Y ese peligro crece pavorosamente cuando se traslada al terreno de las identidades colectivas. Matamos por ellas. Lo hemos hecho siempre. Matar por confirmar quiénes somos. O quiénes no somos. No hace falta decir que, si de verdad lo supiéramos, no necesitaríamos confirmarlo.

El valor moral del atentado de Madrid es idéntico, quienquiera que sean sus autores. También es idéntica la perplejidad. Por ejemplo, ante la edad supuesta de los ejecutores. Si son de aquí, han nacido en democracia; tal vez tengan también coja esa comparación. No conocen el pavor que representa la ausencia de democracia. Y nacieron en un mundo cuyas fronteras empezaban a tener un valor apenas simbólico. Valor simbólico, en este caso, no significa sin valor, sino todo lo contrario: un valor asesino.

Afortunadamente es unánime la noción de que, en el terreno moral, da lo mismo quién haya sido. También es unánime la voz que pide contestar en las urnas. ¿Habrá quien esté calculando de qué manera puede cambiar el recuento de votos la atribución definitiva del atentado?

Tengo la sensación de que escuchamos a todos los líderes políticos con un detector nuevo. Una alarma lista para saltar en cuanto alguno de ellos trate de cosechar un solo voto entre los cadáveres. Es un detector útil. Ojalá no lo desconectemos tan a menudo. Arnaldo Otegi descartó de inmediato que el atentado fuera de ETA porque se trataba de "acciones indiscriminadas contra la población civil y los trabajadores..." (sic ). Si se confirma que no ha sido ETA, tal vez tenga razón. Pero tenerla no significa necesariamente decir la verdad. Sobre el uso miserable de la palabra indiscriminado podrían escribirse miles de páginas, resumibles en una palabra: mentira. Cualquier asesinato, sean sus víctimas una o un millón, es discriminado. Alguien elige matar. Elegir es sinónimo de discriminar.

Siempre me ha parecido reprobable la facilidad con que el Partido Popular metía en el saco de los culpables a quienes no apretaban, que se sepa, gatillo alguno. Ahora, me parece igual de miserable atribuir al PP el deseo de que sea ETA, y no Al Qaeda, quien cometió el crimen. Si alguien puede demostrar que Interior esconde datos a conciencia hasta después de las elecciones, que levante la voz. Yo sería el primero. Si no, evitemos las fisuras.
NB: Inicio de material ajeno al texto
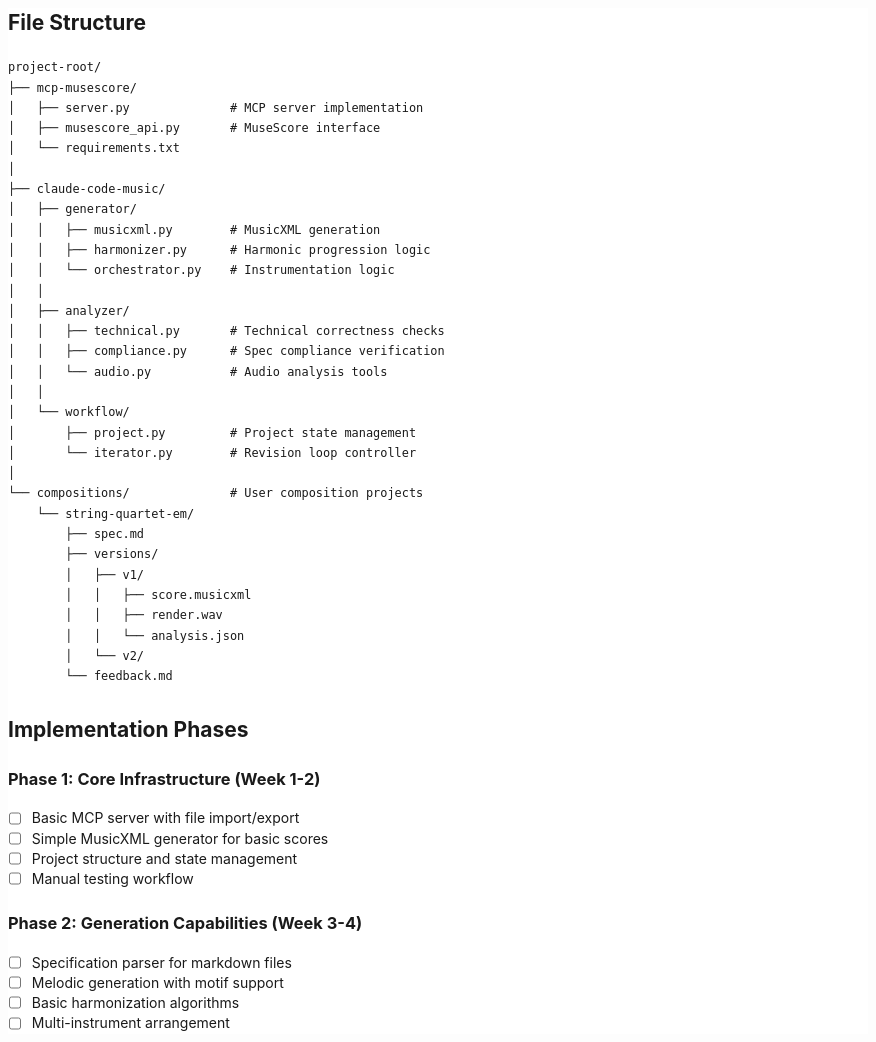 ## File Structure

```
project-root/
├── mcp-musescore/
│   ├── server.py              # MCP server implementation
│   ├── musescore_api.py       # MuseScore interface
│   └── requirements.txt
│
├── claude-code-music/
│   ├── generator/
│   │   ├── musicxml.py        # MusicXML generation
│   │   ├── harmonizer.py      # Harmonic progression logic
│   │   └── orchestrator.py    # Instrumentation logic
│   │
│   ├── analyzer/
│   │   ├── technical.py       # Technical correctness checks
│   │   ├── compliance.py      # Spec compliance verification
│   │   └── audio.py           # Audio analysis tools
│   │
│   └── workflow/
│       ├── project.py         # Project state management
│       └── iterator.py        # Revision loop controller
│
└── compositions/              # User composition projects
    └── string-quartet-em/
        ├── spec.md
        ├── versions/
        │   ├── v1/
        │   │   ├── score.musicxml
        │   │   ├── render.wav
        │   │   └── analysis.json
        │   └── v2/
        └── feedback.md
```

## Implementation Phases

### Phase 1: Core Infrastructure (Week 1-2)
- [ ] Basic MCP server with file import/export
- [ ] Simple MusicXML generator for basic scores
- [ ] Project structure and state management
- [ ] Manual testing workflow

### Phase 2: Generation Capabilities (Week 3-4)
- [ ] Specification parser for markdown files
- [ ] Melodic generation with motif support
- [ ] Basic harmonization algorithms
- [ ] Multi-instrument arrangement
Parece claro que las primeras declaraciones, que atribuían el atentado a ETA eran, eso sí, precipitadas. ¿Interesadas? Me resisto a creerlo.

Lamentablemente, hace demasiado tiempo que no vemos dudar a nuestros líderes. Nadie contesta nunca: "No tengo respuesta". Extraño, porque los ciudadanos sí padecemos esa sensación a menudo. ¿Pueden los responsables de nuestra seguridad admitir que no saben quien la ha golpeado? Ojalá. De hecho, cualquiera que haya recibido un golpe duro sabe que la reacción inmediata es el desconcierto.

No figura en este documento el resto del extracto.